Keywords: Wallerian degeneration; dedifferentiation; glia; myelin; neurodegeneration; oligodendrocytes.

Figure 1

Schwann cell (SC) responses following axotomy. Schematic illustrating distinct stages of SC responses following axotomy and during axonal regeneration and remyelination. (A) Under basal conditions the axon is encapsulated by a compact myelin sheath, established by Neuregulin-ErbB2/3 signaling during development. (B) Upon injury the first reactions in the SC, already minutes to 1 hour after axotomy, include widening of Schmidt-Lanterman incisures (yellow stripes in compact myelin), activation of the ErbB2 receptor tyrosine kinase (red anchors), activation of p38- and Erk1/2 mitogen-activated protein kinase (MAPK) signaling, and rapid increase of cytoplasmic calcium levels in the SC. Increased expression of c-Jun is also observed few hours after nerve injury. Actin progressively polymerizes in widened Schmidt-Lanterman incisures (SLI) (not depicted). These changes are accompanied by a general increase of the SC body size. (C) Following a latency phase with axons showing no morphological evidence of degeneration, axons then abruptly disintegrate leaving axon fragments behind. In parallel, during Wallerian degeneration (WD) there is formation of myelin debris secondary to rapid disassembly of the myelin sheaths.

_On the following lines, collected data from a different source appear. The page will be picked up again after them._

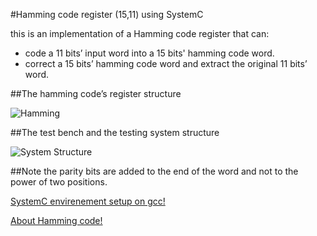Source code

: #Hamming code register (15,11) using SystemC 


this is an implementation of a Hamming code register that can:

* code a 11 bits’ input word into a 15 bits' hamming code word.
* correct a 15 bits’ hamming code word and extract the original 11 bits’ word.


##The hamming code’s register structure 

![Hamming](http://i.imgur.com/XogJSxs.png)


##The test bench and the testing system structure


![System Structure](http://i.imgur.com/oC5zs8w.png)


##Note
the parity bits are added to the end of the word and not to the power of two positions.

[SystemC envirenement setup on gcc!](http://users.ece.utexas.edu/~gerstl/ee382v_f09/docs/SystemC_setup.pdf)

[About Hamming code!](https://en.wikipedia.org/wiki/Hamming_code)

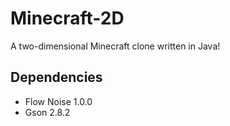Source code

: # Minecraft-2D
A two-dimensional Minecraft clone written in Java!
## Dependencies
- Flow Noise 1.0.0
- Gson 2.8.2
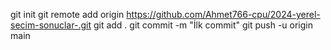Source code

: git init
git remote add origin https://github.com/Ahmet766-cpu/2024-yerel-secim-sonuclar-.git
git add .
git commit -m "İlk commit"
git push -u origin main

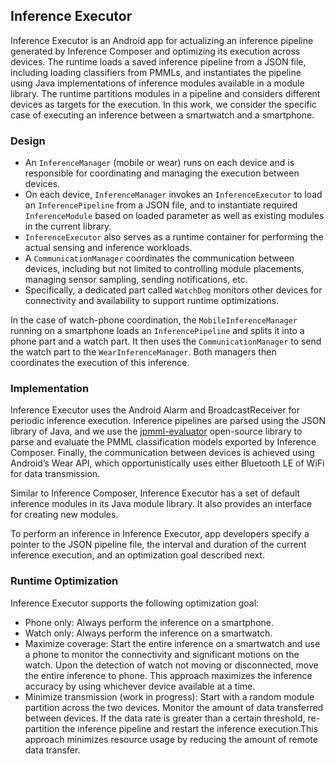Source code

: ## Inference Executor
Inference Executor is an Android app for actualizing an inference pipeline generated by Inference Composer and optimizing its execution across devices. The runtime loads a saved inference pipeline from a JSON file, including loading classifiers from PMMLs, and instantiates the pipeline using Java implementations of inference modules available in a module library. The runtime partitions modules in a pipeline and considers different devices as targets for the execution. In this work, we consider the specific case of executing an inference between a smartwatch and a smartphone.

### Design
- An `InferenceManager` (mobile or wear) runs on each device and is responsible for coordinating and managing the execution between devices. 
- On each device, `InferenceManager` invokes an `InferenceExecutor` to load an `InferencePipeline` from a JSON file, and to instantiate required `InferenceModule` based on loaded parameter as well as existing modules in the current library. 
- `InferenceExecutor` also serves as a runtime container for performing the actual sensing and inference workloads.
- A `CommunicationManager` coordinates the communication between devices, including but not limited to controlling module placements, managing sensor sampling, sending notifications, etc. 
- Specifically, a dedicated part called `WatchDog` monitors other devices for connectivity and availability to support runtime optimizations.

In the case of watch-phone coordination, the `MobileInferenceManager` running on a smartphone loads an `InferencePipeline` and splits it into a phone part and a watch part. It then uses the `CommunicationManager` to send the watch part to the `WearInferenceManager`. Both managers then coordinates the execution of this inference.

### Implementation
Inference Executor uses the Android Alarm and BroadcastReceiver for periodic inference execution. Inference pipelines are parsed using the JSON library of Java, and we use the [jpmml-evaluator](https://github.com/jpmml/jpmml-evaluator) open-source library to parse and evaluate the PMML classification models exported by Inference Composer. Finally, the communication between devices is achieved using Android’s Wear API, which opportunistically uses either Bluetooth LE of WiFi for data transmission.

Similar to Inference Composer, Inference Executor has a set of default inference modules in its Java module library. It also provides an interface for creating new modules.

To perform an inference in Inference Executor, app developers specify a pointer to the JSON pipeline file, the interval and duration of the current inference execution, and an optimization goal described next.

### Runtime Optimization
Inference Executor supports the following optimization goal:
- Phone only: Always perform the inference on a smartphone.
- Watch only: Always perform the inference on a smartwatch.
- Maximize coverage: Start the entire inference on a smartwatch and use a phone to monitor the connectivity and significant motions on the watch. Upon the detection of watch not moving or disconnected, move the entire inference to phone. This approach maximizes the inference accuracy by using whichever device available at a time.
- Minimize transmission (work in progress): Start with a random module partition across the two devices. Monitor the amount of data transferred between devices. If the data rate is greater than a certain threshold, re-partition the inference pipeline and restart the inference execution.This approach minimizes resource usage by reducing the amount of remote data transfer.


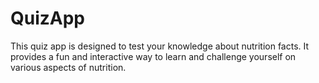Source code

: # QuizApp
This quiz app is designed to test your knowledge about nutrition facts. 
It provides a fun and interactive way to learn and challenge yourself on various aspects of nutrition.
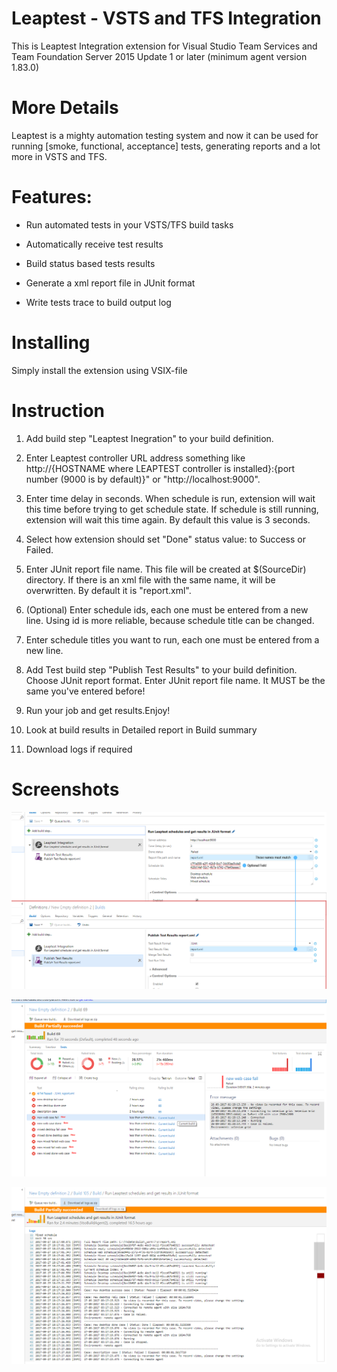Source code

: # Leaptest - VSTS and TFS Integration  
This is Leaptest Integration extension for Visual Studio Team Services and Team Foundation Server 2015 Update 1 or later (minimum agent version 1.83.0)  
# More Details
  
Leaptest is a mighty automation testing system and now it can be used for running [smoke, functional, acceptance] tests, generating reports and a lot more in VSTS and TFS. 

# Features:
  
- Run automated tests in your VSTS/TFS build tasks
  
- Automatically receive test results
 
- Build status based tests results
  
- Generate a xml report file in JUnit format
 
- Write tests trace to build output log
 
# Installing  
Simply install the extension using VSIX-file
# Instruction
  
1. Add build step "Leaptest Inegration" to your build definition.

2. Enter Leaptest controller URL address something like http://{HOSTNAME where LEAPTEST controller is installed}:{port number (9000 is by default)}" or "http://localhost:9000".
3. Enter time delay in seconds. When schedule is run, extension will wait this time before trying to get schedule state. If schedule is still running, extension will wait this time again. By default this value is 3 seconds.  
4. Select how extension should set "Done" status value: to Success or Failed.  
5. Enter JUnit report file name. This file will be created at $(SourceDir) directory. If there is an xml file with the same name, it will be overwritten. By default it is "report.xml".  
6. (Optional) Enter schedule ids, each one must be entered from a new line. Using id is more reliable, because schedule title can be changed.
7. Enter schedule titles you want to run,  each one must be entered from a new line. 
8. Add Test build step "Publish Test Results" to your build definition. Choose JUnit report format. Enter JUnit report file name. It MUST be the same you've entered before!  
9. Run your job and get results.Enjoy!  
10. Look at build results in Detailed report in Build summary  
11. Download logs if required  


# Screenshots
  
![image](https://github.com/Customatics/VSTS-TFS-Integration/blob/master/images/screen1.png)

![image](https://github.com/Customatics/VSTS-TFS-Integration/blob/master/images/screen2.png)

![image](https://github.com/Customatics/VSTS-TFS-Integration/blob/master/images/screen3.png)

SCs release cytokines and chemokines that attract macrophages. In addition, SCs robustly upregulate injury response pathways including MAPK kinase pathways, Notch signaling, as well as further expression increases of c-Jun. (D) Axonal regeneration following WD is underway with SCs forming bands of Bungner and releasing surface molecules (not shown) and a multitude of neurotrophic factors including glial cell-derived neurotrophic factor (GDNF), nerve growth factor (NGF), neurotrophin-3 (NT3), brain-derived neurotrophic factor (BDNF), and ciliary neurotrophic factor (CNTF). This release is regulated by c-Jun in the SC. (E) SCs eventually conclude their repair program and redifferentiate to promote completion of nerve repair. Regenerating axons are remyelinated by SCs to restore normal nerve function.

Figure 2

Wallerian degeneration is protracted in the central nervous system. Transmission electron microscopy of control and axotomized transverse mouse sciatic nerves (upper row) and optic nerves (lower row) representing Wallerian degeneration of the peripheral nervous system (PNS) and central nervous system (CNS), respectively. Note complete degeneration of all PNS axons with granular disintegration of the axoplasm in the distal nerve stump three days following axotomy (yellow arrows depict examples). In contrast, many CNS axons are structurally preserved three days following optic nerve axotomy (red arrows depict examples). This indicates that Wallerian degeneration of axons progresses slower in the CNS than in the PNS. Scale bars: 2 μm.